Problematische Schneelagen

Jede Schneelage hat ihre eigenen Tücken. Nur erfahrene Bergführer und Lawinenexperten können die Stabilität von Schneedecken beurteilen.

Die beliebte Grafische Reduktionsmethode (GRM) und die SnowCard (SC) zur Risikoreduzierung bei Touren sind nur bei Neu- und Altschnee nützlich.

  • Neuschnee: GRM und SnowCard sind hier nützlich.
  • Triebschnee: GRM/SC wenig nützlich. Durch Wind aufgehäufter Schnee ist schon ab 30° Neigung
    auslösefreudig.
  • Nassschnee: GRM/SC wenig nützlich. Wasser schwächt die Schneedecke, dadurch sind spontane
    Auslösungen möglich.
  • Altschnee: GRM/SC nur teilweise nützlich. Schwachschichten schwer erkennbar.

Lawinenlagebericht lesen!

Alle Alpenanrainer geben für ihre Wintersportgebiete Lawinenlageberichte heraus.
Lesen Sie sie aufmerksam.

Merken Sie sich zudem die Bedeutung folgender Symbole und Fachbegriffe.
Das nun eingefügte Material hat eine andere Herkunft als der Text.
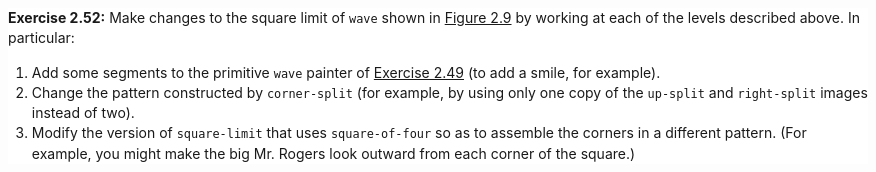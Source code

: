 **Exercise 2.52:** Make changes to the square limit of `wave` shown in [Figure 2.9](#Figure-2_002e9) by working at each of the levels described above. In particular:

1.  Add some segments to the primitive `wave` painter of [Exercise 2.49](#Exercise-2_002e49) (to add a smile, for example).
2.  Change the pattern constructed by `corner-split` (for example, by using only one copy of the `up-split` and `right-split` images instead of two).
3.  Modify the version of `square-limit` that uses `square-of-four` so as to assemble the corners in a different pattern. (For example, you might make the big Mr. Rogers look outward from each corner of the square.)
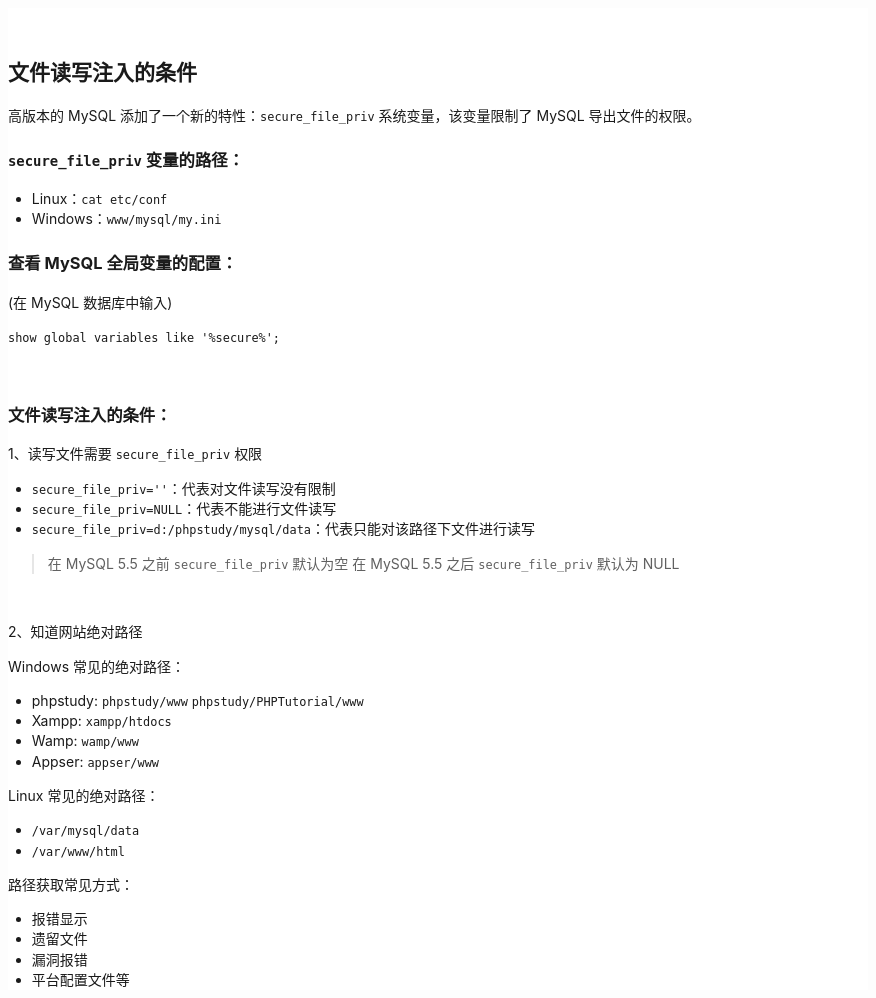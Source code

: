 ​	

## 文件读写注入的条件

高版本的 MySQL 添加了一个新的特性：`secure_file_priv` 系统变量，该变量限制了 MySQL 导出文件的权限。

### `secure_file_priv` 变量的路径：

- Linux：`cat etc/conf`
- Windows：`www/mysql/my.ini`

	

### 查看 MySQL 全局变量的配置：

(在 MySQL 数据库中输入)

```mysql
show global variables like '%secure%';
```

​	

### 文件读写注入的条件：

1、读写文件需要 `secure_file_priv` 权限

- `secure_file_priv=''`：代表对文件读写没有限制
- `secure_file_priv=NULL`：代表不能进行文件读写
- `secure_file_priv=d:/phpstudy/mysql/data`：代表只能对该路径下文件进行读写
> 在 MySQL 5.5 之前 `secure_file_priv` 默认为空
> 在 MySQL 5.5 之后 `secure_file_priv` 默认为 NULL

​	

2、知道网站绝对路径

Windows 常见的绝对路径：

- phpstudy: `phpstudy/www`  `phpstudy/PHPTutorial/www`
- Xampp: `xampp/htdocs`
- Wamp: `wamp/www`
- Appser: `appser/www`

Linux 常见的绝对路径：

- `/var/mysql/data`
- `/var/www/html`

	

路径获取常见方式：

- 报错显示
- 遗留文件
- 漏洞报错
- 平台配置文件等

	
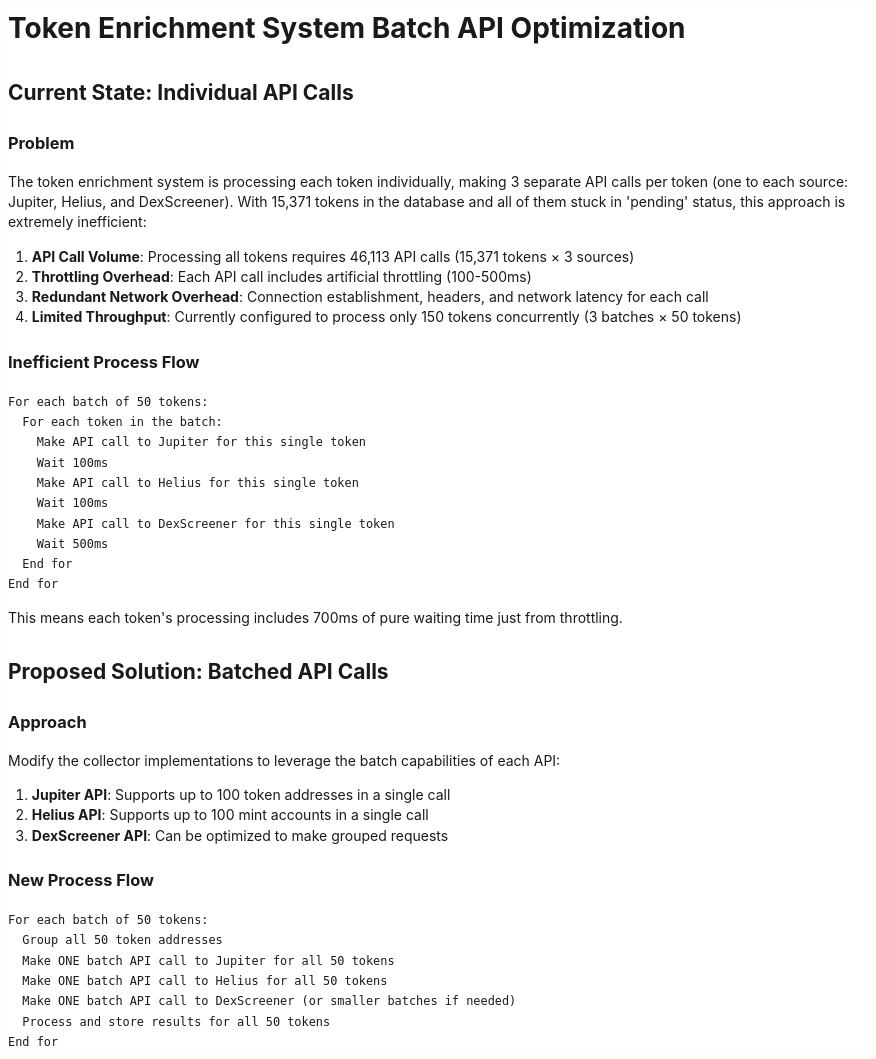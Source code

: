 # Token Enrichment System Batch API Optimization

## Current State: Individual API Calls

### Problem
The token enrichment system is processing each token individually, making 3 separate API calls per token (one to each source: Jupiter, Helius, and DexScreener). With 15,371 tokens in the database and all of them stuck in 'pending' status, this approach is extremely inefficient:

1. **API Call Volume**: Processing all tokens requires 46,113 API calls (15,371 tokens × 3 sources)
2. **Throttling Overhead**: Each API call includes artificial throttling (100-500ms)
3. **Redundant Network Overhead**: Connection establishment, headers, and network latency for each call
4. **Limited Throughput**: Currently configured to process only 150 tokens concurrently (3 batches × 50 tokens)

### Inefficient Process Flow
```
For each batch of 50 tokens:
  For each token in the batch:
    Make API call to Jupiter for this single token
    Wait 100ms
    Make API call to Helius for this single token
    Wait 100ms
    Make API call to DexScreener for this single token
    Wait 500ms
  End for
End for
```

This means each token's processing includes 700ms of pure waiting time just from throttling.

## Proposed Solution: Batched API Calls

### Approach
Modify the collector implementations to leverage the batch capabilities of each API:

1. **Jupiter API**: Supports up to 100 token addresses in a single call
2. **Helius API**: Supports up to 100 mint accounts in a single call
3. **DexScreener API**: Can be optimized to make grouped requests

### New Process Flow
```
For each batch of 50 tokens:
  Group all 50 token addresses
  Make ONE batch API call to Jupiter for all 50 tokens
  Make ONE batch API call to Helius for all 50 tokens
  Make ONE batch API call to DexScreener (or smaller batches if needed)
  Process and store results for all 50 tokens
End for
```
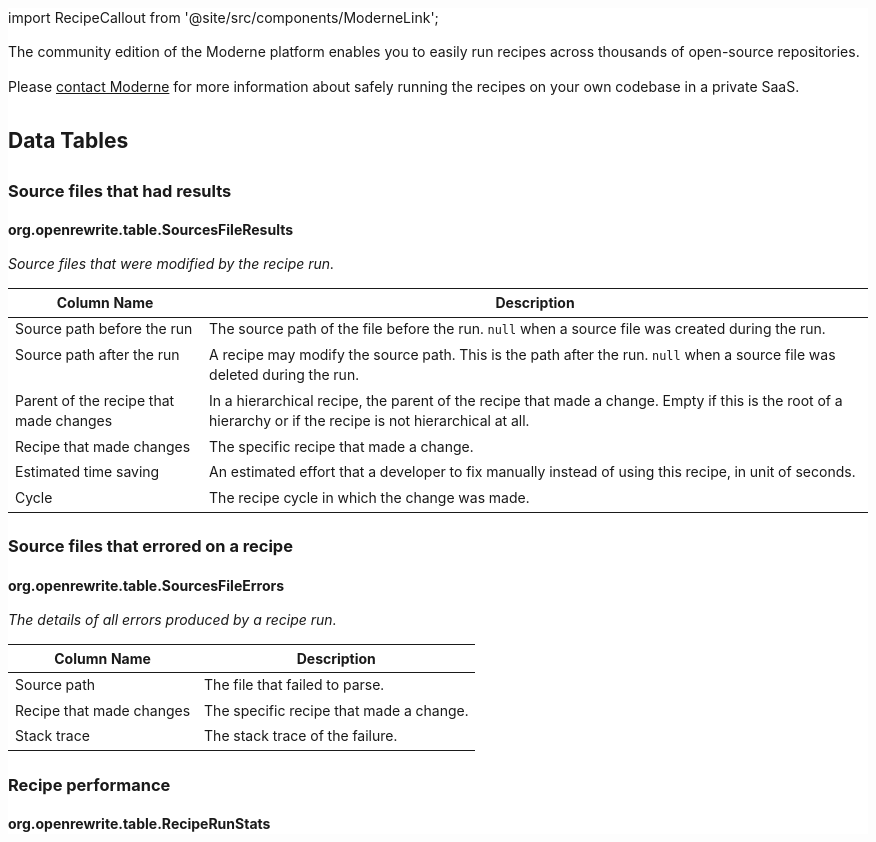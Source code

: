 import RecipeCallout from '@site/src/components/ModerneLink';

<RecipeCallout link="https://app.moderne.io/recipes/org.openrewrite.gradle.DependencyUseStringNotation" />

The community edition of the Moderne platform enables you to easily run recipes across thousands of open-source repositories.

Please [contact Moderne](https://moderne.io/product) for more information about safely running the recipes on your own codebase in a private SaaS.
## Data Tables

<Tabs groupId="data-tables">
<TabItem value="org.openrewrite.table.SourcesFileResults" label="SourcesFileResults">

### Source files that had results
**org.openrewrite.table.SourcesFileResults**

_Source files that were modified by the recipe run._

| Column Name | Description |
| ----------- | ----------- |
| Source path before the run | The source path of the file before the run. `null` when a source file was created during the run. |
| Source path after the run | A recipe may modify the source path. This is the path after the run. `null` when a source file was deleted during the run. |
| Parent of the recipe that made changes | In a hierarchical recipe, the parent of the recipe that made a change. Empty if this is the root of a hierarchy or if the recipe is not hierarchical at all. |
| Recipe that made changes | The specific recipe that made a change. |
| Estimated time saving | An estimated effort that a developer to fix manually instead of using this recipe, in unit of seconds. |
| Cycle | The recipe cycle in which the change was made. |

</TabItem>

<TabItem value="org.openrewrite.table.SourcesFileErrors" label="SourcesFileErrors">

### Source files that errored on a recipe
**org.openrewrite.table.SourcesFileErrors**

_The details of all errors produced by a recipe run._

| Column Name | Description |
| ----------- | ----------- |
| Source path | The file that failed to parse. |
| Recipe that made changes | The specific recipe that made a change. |
| Stack trace | The stack trace of the failure. |

</TabItem>

<TabItem value="org.openrewrite.table.RecipeRunStats" label="RecipeRunStats">

### Recipe performance
**org.openrewrite.table.RecipeRunStats**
  • Gefahrenstufe 1–5: siehe „Lawinengefahrenskala“
  • Regionale Gefahrenstufe: Zeigt Unterschiede der Gefahrenstufe in der Kartenübersicht.
  • Gefahrstellen: Nennt das Gelände, in dem Personen von Lawinen erfasst werden können, z. B. „oberhalb der Waldgrenze“, „in Kammnähe“.
  • Wichtige Gefahrstellen haben eigene Symbole: Hanglage (Exposition), z. B. Nordwest über Nord bis Südost gefährdet
  • Höhe: Gefahrstufe 2 unterhalb 2.000 m, Stufe 3 ab 2.000 m
  • Schneedecke: Gibt erfahrenen Tourengehern Aufschluss über die Stabilität der Schneedecken. Siehe auch „problematische Schneelagen“.
  • Hinweise und Tendenz: Geben einen Ausblick auf die erwartete Wetter- und Lawinenlage in den folgenden Tagen.